Software optimizations, in a nutshell

I think pretty much all software optimizations can be summed up like this:

Don’t do more work than you need to.

Whether that means choosing a better algorithm, reducing memory allocations, or minimizing instruction counts, that’s really what it comes down to.

By choosing a better algorithm, you’re doing less work.  By reducing memory allocations, you’re moving things around less in memory, and are doing less work.  By minimizing instruction counts, you’re doing less work.

Let me give an example.  Earlier this week, a co-worker needed some way to check values in our production data.  This was previously possible through the UI, so there was a manual process of switching between two websites to check for a particular condition.  Because of some recent UI changes, this was no longer possible, so they needed another way of doing it.  I was able to put together a small Python script that did this.  The script made some HTTP calls against our production site.

The first version of the script I did worked, but was not efficient.  First, it made one call to fetch a list of items, which it then iterated over.  For each of those items, it would make another HTTP call to get some additional values.  It worked, but it was slow – especially in cases where the first call returned a large number of items.  Supposing that the secondary calls took at least one second, if the first call returned 1000 items, you’d be waiting over 16 minutes for it to complete.  Not cool.  Yes, it worked, but it was way too slow to be useful.  In the mantra of “Make it.  Make it work.  Make it work right.  Make it work right, fast.”, the second set of modifications for the script made just two HTTP calls total.  The calls were still fairly large, but the overall script was much faster.  It went from a run-time on 1000 items down to somewhere < 10 seconds.

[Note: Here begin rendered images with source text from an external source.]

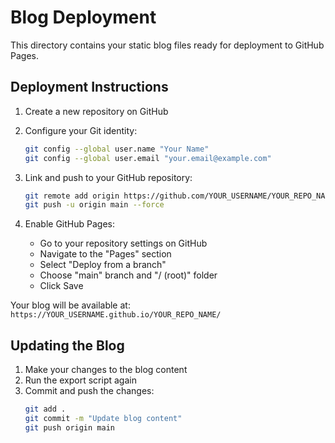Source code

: # Blog Deployment

This directory contains your static blog files ready for deployment to GitHub Pages.

## Deployment Instructions

1. Create a new repository on GitHub
2. Configure your Git identity:
   ```bash
   git config --global user.name "Your Name"
   git config --global user.email "your.email@example.com"
   ```

3. Link and push to your GitHub repository:
   ```bash
   git remote add origin https://github.com/YOUR_USERNAME/YOUR_REPO_NAME.git
   git push -u origin main --force
   ```

4. Enable GitHub Pages:
   - Go to your repository settings on GitHub
   - Navigate to the "Pages" section
   - Select "Deploy from a branch"
   - Choose "main" branch and "/ (root)" folder
   - Click Save

Your blog will be available at: `https://YOUR_USERNAME.github.io/YOUR_REPO_NAME/`

## Updating the Blog

1. Make your changes to the blog content
2. Run the export script again
3. Commit and push the changes:
   ```bash
   git add .
   git commit -m "Update blog content"
   git push origin main
   ```
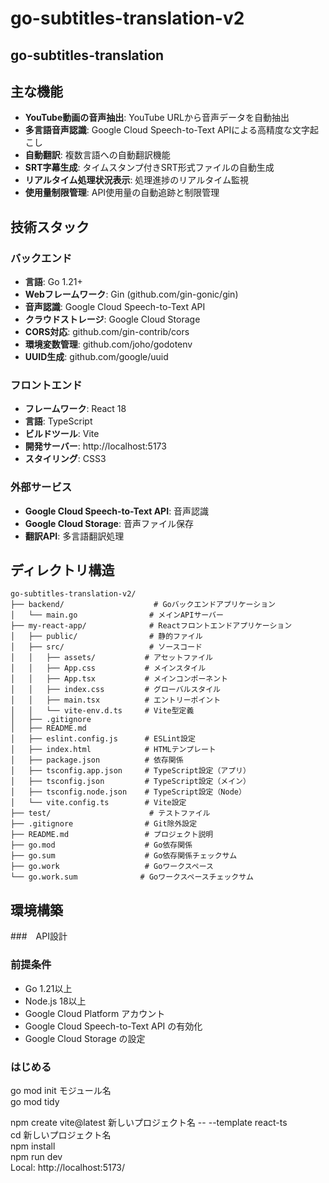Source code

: # go-subtitles-translation-v2
## go-subtitles-translation

## 主な機能

- **YouTube動画の音声抽出**: YouTube URLから音声データを自動抽出
- **多言語音声認識**: Google Cloud Speech-to-Text APIによる高精度な文字起こし
- **自動翻訳**: 複数言語への自動翻訳機能
- **SRT字幕生成**: タイムスタンプ付きSRT形式ファイルの自動生成
- **リアルタイム処理状況表示**: 処理進捗のリアルタイム監視
- **使用量制限管理**: API使用量の自動追跡と制限管理

## 技術スタック

### バックエンド
- **言語**: Go 1.21+
- **Webフレームワーク**: Gin (github.com/gin-gonic/gin)
- **音声認識**: Google Cloud Speech-to-Text API
- **クラウドストレージ**: Google Cloud Storage
- **CORS対応**: github.com/gin-contrib/cors
- **環境変数管理**: github.com/joho/godotenv
- **UUID生成**: github.com/google/uuid

### フロントエンド
- **フレームワーク**: React 18
- **言語**: TypeScript
- **ビルドツール**: Vite
- **開発サーバー**: http://localhost:5173
- **スタイリング**: CSS3

### 外部サービス
- **Google Cloud Speech-to-Text API**: 音声認識
- **Google Cloud Storage**: 音声ファイル保存
- **翻訳API**: 多言語翻訳処理

## ディレクトリ構造

```
go-subtitles-translation-v2/
├── backend/                    # Goバックエンドアプリケーション
│   └── main.go                # メインAPIサーバー
├── my-react-app/              # Reactフロントエンドアプリケーション
│   ├── public/                # 静的ファイル
│   ├── src/                   # ソースコード
│   │   ├── assets/           # アセットファイル
│   │   ├── App.css           # メインスタイル
│   │   ├── App.tsx           # メインコンポーネント
│   │   ├── index.css         # グローバルスタイル
│   │   ├── main.tsx          # エントリーポイント
│   │   └── vite-env.d.ts     # Vite型定義
│   ├── .gitignore
│   ├── README.md
│   ├── eslint.config.js      # ESLint設定
│   ├── index.html            # HTMLテンプレート
│   ├── package.json          # 依存関係
│   ├── tsconfig.app.json     # TypeScript設定（アプリ）
│   ├── tsconfig.json         # TypeScript設定（メイン）
│   ├── tsconfig.node.json    # TypeScript設定（Node）
│   └── vite.config.ts        # Vite設定
├── test/                      # テストファイル
├── .gitignore                # Git除外設定
├── README.md                 # プロジェクト説明
├── go.mod                    # Go依存関係
├── go.sum                    # Go依存関係チェックサム
├── go.work                   # Goワークスペース
└── go.work.sum              # Goワークスペースチェックサム
```

## 環境構築

###　API設計　

### 前提条件

- Go 1.21以上
- Node.js 18以上
- Google Cloud Platform アカウント
- Google Cloud Speech-to-Text API の有効化
- Google Cloud Storage の設定

### はじめる
go mod init モジュール名  
go mod tidy


npm create vite@latest 新しいプロジェクト名 -- --template react-ts <br/>
cd 新しいプロジェクト名  
npm install  
npm run dev  
Local:   http://localhost:5173/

I could have taken things further, and rather than iterating over a list of 1000 items (several times), I could have swapped the list for a hash table.  But at this point, it was already fast enough (and I had a large number of other tasks on my plate).  We already took a manual process from 10-ish minutes a day down to ~30 seconds.  (A user still had to go and check the CSV file generated by the script).  It would have certainly been possible to cut that 10-ish second run time down to just a second or two, but the law of diminishing returns kicks in, and at a certain point, it wasn’t worth more optimizing.

I find the amount of complexity that we add to systems: we add layers upon layers of abstractions.  We add frameworks that call other frameworks that call microservices.  Some of this does indeed help make a developer’s life easier.  But at the same time, it also adds more work.  I’d be curious to know how many large scale systems could be sped up by simply doing less work.

The moral of the story here is:  Don’t do more work than you need to.

Working from a queue?

There’s an idea that keeps floating around my mind, but I’m not quite sure how to describe it: What if everyone was to work out of a queue?

We’ve all got task lists.  In the particular office environment that I work in, I can get a request in any number of forms: an email, a JIRA ticket, a slack message, or someone actually coming up to me in person to ask me something.  What if all these got funneled into a priority queue?  The reason for doing this is:

  1. People making urgent requests would be able to see the impact of their request in relation to other pending tasks.
  2. The important items would float to the top more quickly.
  3. It’d be easier to concentrate on getting things done if I can turn off notifications in one spot.

Imagine if all email requests, slack messages, JIRA tickets, and anything else (except in-person communication) got pushed into a queue.  As a user, you would have the ability to prioritize which items come first.  For example, my priorities would look something like:

  1. Outlook Calendar notifications
  2. Direct slack messages
  3. Specific project channel related Slack messages
  4. Outlook emails
  5. Github pull request/comment notifications
  6. Less important Slack channels
  7. Emails sent from particular people
  8. RSS feeds
  9. Twitter, etc.

It would be possible to see the queue length, as well as “peek” at any given thing in the queue, but the general idea is that you are always working off the one end.  Messages are shoved into one end, and processed out the other.  The priority allows me to set the order that I want to see things.  For example, if someone sends me a direct slack message at the same time I have a meeting reminder, the meeting reminder takes precedence, and shows up on the top.  Once I’ve dismissed it, then I’d see the next thing in the queue – the direct message.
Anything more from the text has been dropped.